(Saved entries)
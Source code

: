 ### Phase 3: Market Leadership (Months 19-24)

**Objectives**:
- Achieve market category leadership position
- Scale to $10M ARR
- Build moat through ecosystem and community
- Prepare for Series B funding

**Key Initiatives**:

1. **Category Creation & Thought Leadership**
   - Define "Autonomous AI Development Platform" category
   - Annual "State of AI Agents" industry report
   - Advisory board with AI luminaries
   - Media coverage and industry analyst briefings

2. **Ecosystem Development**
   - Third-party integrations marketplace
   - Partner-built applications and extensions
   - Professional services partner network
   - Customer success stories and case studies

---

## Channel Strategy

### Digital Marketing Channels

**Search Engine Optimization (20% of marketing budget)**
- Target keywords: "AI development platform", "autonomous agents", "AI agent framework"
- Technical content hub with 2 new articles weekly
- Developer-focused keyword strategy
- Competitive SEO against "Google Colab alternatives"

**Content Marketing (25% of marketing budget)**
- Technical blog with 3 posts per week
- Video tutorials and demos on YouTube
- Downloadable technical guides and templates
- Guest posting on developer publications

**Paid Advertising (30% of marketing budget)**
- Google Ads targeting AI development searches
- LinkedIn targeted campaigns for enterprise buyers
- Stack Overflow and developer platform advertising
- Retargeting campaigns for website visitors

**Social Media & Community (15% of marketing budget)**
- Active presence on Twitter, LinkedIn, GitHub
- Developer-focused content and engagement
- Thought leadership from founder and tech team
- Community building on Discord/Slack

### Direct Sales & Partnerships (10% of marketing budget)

● **EXERCISE**:
Beginning at the line that holds "(20% of marketing budget)**", copy every line through the end of the entries exactly as given, and only those lines.

● **WRITTEN REPLY**:
**Search Engine Optimization (20% of marketing budget)**
- Target keywords: "AI development platform", "autonomous agents", "AI agent framework"
- Technical content hub with 2 new articles weekly
- Developer-focused keyword strategy
- Competitive SEO against "Google Colab alternatives"

**Content Marketing (25% of marketing budget)**
- Technical blog with 3 posts per week
- Video tutorials and demos on YouTube
- Downloadable technical guides and templates
- Guest posting on developer publications

**Paid Advertising (30% of marketing budget)**
- Google Ads targeting AI development searches
- LinkedIn targeted campaigns for enterprise buyers
- Stack Overflow and developer platform advertising
- Retargeting campaigns for website visitors

**Social Media & Community (15% of marketing budget)**
- Active presence on Twitter, LinkedIn, GitHub
- Developer-focused content and engagement
- Thought leadership from founder and tech team
- Community building on Discord/Slack

### Direct Sales & Partnerships (10% of marketing budget)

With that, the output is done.